Essa nova geração de armamento não só corta custos e eleva a precisão dos ataques cirúrgicos, como também acende um alerta vermelho para a segurança de infraestruturas militares críticas no mundo todo, incluindo potências como os Estados Unidos, que já tiveram suas próprias bases alvo de incidentes parecidos.

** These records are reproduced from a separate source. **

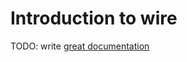 # Introduction to wire

TODO: write [great documentation](http://jacobian.org/writing/great-documentation/what-to-write/)
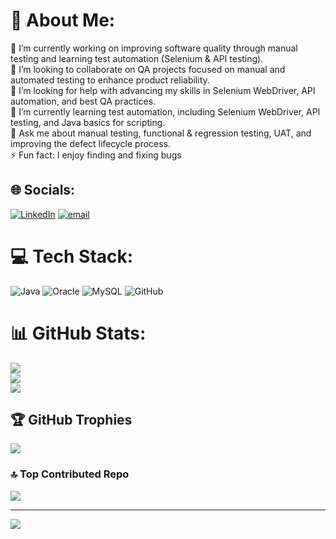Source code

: # 💫 About Me:
🔭 I’m currently working on improving software quality through manual testing and learning test automation (Selenium & API testing).<br>👯 I’m looking to collaborate on QA projects focused on manual and automated testing to enhance product reliability.<br>🤝 I’m looking for help with advancing my skills in Selenium WebDriver, API automation, and best QA practices.<br>🌱 I’m currently learning test automation, including Selenium WebDriver, API testing, and Java basics for scripting.<br>💬 Ask me about manual testing, functional & regression testing, UAT, and improving the defect lifecycle process.<br>⚡ Fun fact: I enjoy finding and fixing bugs 


## 🌐 Socials:
[![LinkedIn](https://img.shields.io/badge/LinkedIn-%230077B5.svg?logo=linkedin&logoColor=white)](https://linkedin.com/in/www.linkedin.com/in/sudhansuchoudhury) [![email](https://img.shields.io/badge/Email-D14836?logo=gmail&logoColor=white)](mailto:te.sudhansu@gmail.com) 

# 💻 Tech Stack:
![Java](https://img.shields.io/badge/java-%23ED8B00.svg?style=plastic&logo=openjdk&logoColor=white) ![Oracle](https://img.shields.io/badge/Oracle-F80000?style=plastic&logo=oracle&logoColor=white) ![MySQL](https://img.shields.io/badge/mysql-4479A1.svg?style=plastic&logo=mysql&logoColor=white) ![GitHub](https://img.shields.io/badge/github-%23121011.svg?style=plastic&logo=github&logoColor=white)
# 📊 GitHub Stats:
![](https://github-readme-stats.vercel.app/api?username=Sudhansuchoudhury&theme=dark&hide_border=false&include_all_commits=false&count_private=false)<br/>
![](https://nirzak-streak-stats.vercel.app/?user=Sudhansuchoudhury&theme=dark&hide_border=false)<br/>
![](https://github-readme-stats.vercel.app/api/top-langs/?username=Sudhansuchoudhury&theme=dark&hide_border=false&include_all_commits=false&count_private=false&layout=compact)

## 🏆 GitHub Trophies
![](https://github-profile-trophy.vercel.app/?username=Sudhansuchoudhury&theme=gruvbox&no-frame=true&no-bg=false&margin-w=4)

### 🔝 Top Contributed Repo
![](https://github-contributor-stats.vercel.app/api?username=Sudhansuchoudhury&limit=5&theme=nightowl&combine_all_yearly_contributions=true)

---
[![](https://visitcount.itsvg.in/api?id=Sudhansuchoudhury&icon=6&color=0)](https://visitcount.itsvg.in)

<!-- Proudly created with GPRM ( https://gprm.itsvg.in ) -->
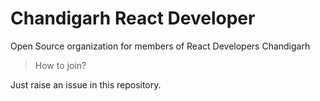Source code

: # Chandigarh React Developer
Open Source organization for members of React Developers Chandigarh

> How to join?

Just raise an issue in this repository.
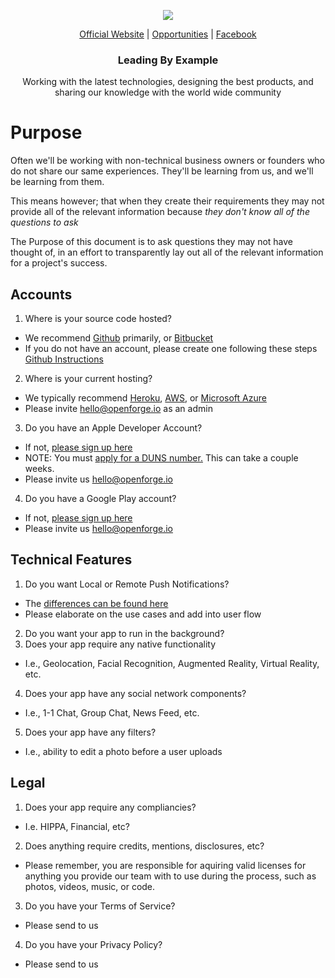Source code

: <p align="center">
  <img src="https://github.com/openforge/main-website/blob/master/src/assets/logo-openforge.png?raw=true"/>
</p>
<p align="center">
  <a href="http://wwwopenforgeio/">Official Website</a> |
  <a href="http://wwwopenforgeio/opportunities">Opportunities</a> |
  <a href="https://wwwfacebookcom/OpenForgeUS/">Facebook</a>
</p>

<h3 align="center">
  Leading By Example
</h3>

<p align="center">
  Working with the latest technologies, designing the best products, and sharing our knowledge with the world wide community
</p>

# Purpose 

Often we'll be working with non-technical business owners or founders who do not share our same experiences.  They'll be learning from us, and we'll be learning from them.

This means however; that when they create their requirements they may not provide all of the relevant information because *they don't know all of the questions to ask*

The Purpose of this document is to ask questions they may not have thought of, in an effort to transparently lay out all of the relevant information for a project's success.

## Accounts

1. Where is your source code hosted?  
  * We recommend [Github](https://github.com) primarily, or [Bitbucket](https://bitbucket.com)
  * If you do not have an account, please create one following these steps [Github Instructions](https://help.github.com/articles/inviting-collaborators-to-a-personal-repository/)
2. Where is your current hosting?
  * We typically recommend [Heroku](http://herokuapp.com/), [AWS](https://aws.amazon.com/), or [Microsoft Azure](https://azure.microsoft.com/en-us/)
  * Please invite hello@openforge.io as an admin
3. Do you have an Apple Developer Account?
  * If not, [please sign up here](https://developer.apple.com/)
  * NOTE:  You must [apply for a DUNS number.](https://developer.apple.com/support/D-U-N-S/)  This can take a couple weeks.  
  * Please invite us hello@openforge.io
4.  Do you have a Google Play account?
  * If not, [please sign up here](https://play.google.com/apps/publish/signup/)
  * Please invite us hello@openforge.io

## Technical Features

1. Do you want Local or Remote Push Notifications?   
  * The [differences can be found here](https://medium.com/@satishios25/local-remote-notifications-overview-ios-4cd68e6bffd8)
  * Please elaborate on the use cases and add into user flow
2. Do you want your app to run in the background?
3. Does your app require any native functionality 
  * I.e., Geolocation, Facial Recognition, Augmented Reality, Virtual Reality, etc.
4. Does your app have any social network components?
  * I.e., 1-1 Chat, Group Chat, News Feed, etc.
5. Does your app have any filters?
  * I.e., ability to edit a photo before a user uploads

## Legal

1. Does your app require any compliancies?  
  * I.e. HIPPA, Financial, etc?
2. Does anything require credits, mentions, disclosures, etc? 
  * Please remember, you are responsible for aquiring valid licenses for anything you provide our team with to use during the process, such as photos, videos, music, or code.
3. Do you have your Terms of Service?   
  * Please send to us
4. Do you have your Privacy Policy?
  * Please send to us
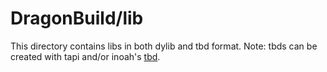 # DragonBuild/lib

This directory contains libs in both dylib and tbd format. Note: tbds can be created with tapi and/or inoah's [tbd](https://github.com/inoahdev/tbd).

A popularização desses “mini-invasores” mudou as regras do jogo da defesa aérea global, acelerando a corrida para criar contramedidas que estejam à altura dessa guerra assimétrica de altíssima precisão. É um novo capítulo da geopolítica tecnológica, onde quem não inovar, vai ficar pra trás — ou pior, vulnerável.
Um antes e um depois
Sem dúvida, além do impacto material, a operação Spiderweb carrega uma dimensão estratégica e simbólica gigante. Mostra que a Ucrânia consegue furar lá no coração do território inimigo usando recursos relativamente modestos, mas com uma precisão tática de mestre, quebrando a ideia de que a Rússia pode agir impunemente atrás das linhas de frente.
E não para por aí
Essa ação também expõe as limitações da Rússia para proteger seus ativos estratégicos, inclusive os ligados à dissuasão nuclear. O uso de drones lançados a partir de estruturas móveis dentro do próprio território russo representa um passo ousado na guerra moderna, onde tecnologia, camuflagem, inteligência operacional e coragem tática viram a balança do jogo.
A SBU já avisou: essa operação é só o começo de uma nova fase, uma fase onde Moscou não vai mais se sentir seguro nem nas bases mais distantes da linha de frente.
Agora é ficarmos atentos pra ver qual será a resposta russa nesse conflito que já ultrapassou um patamar nunca visto antes.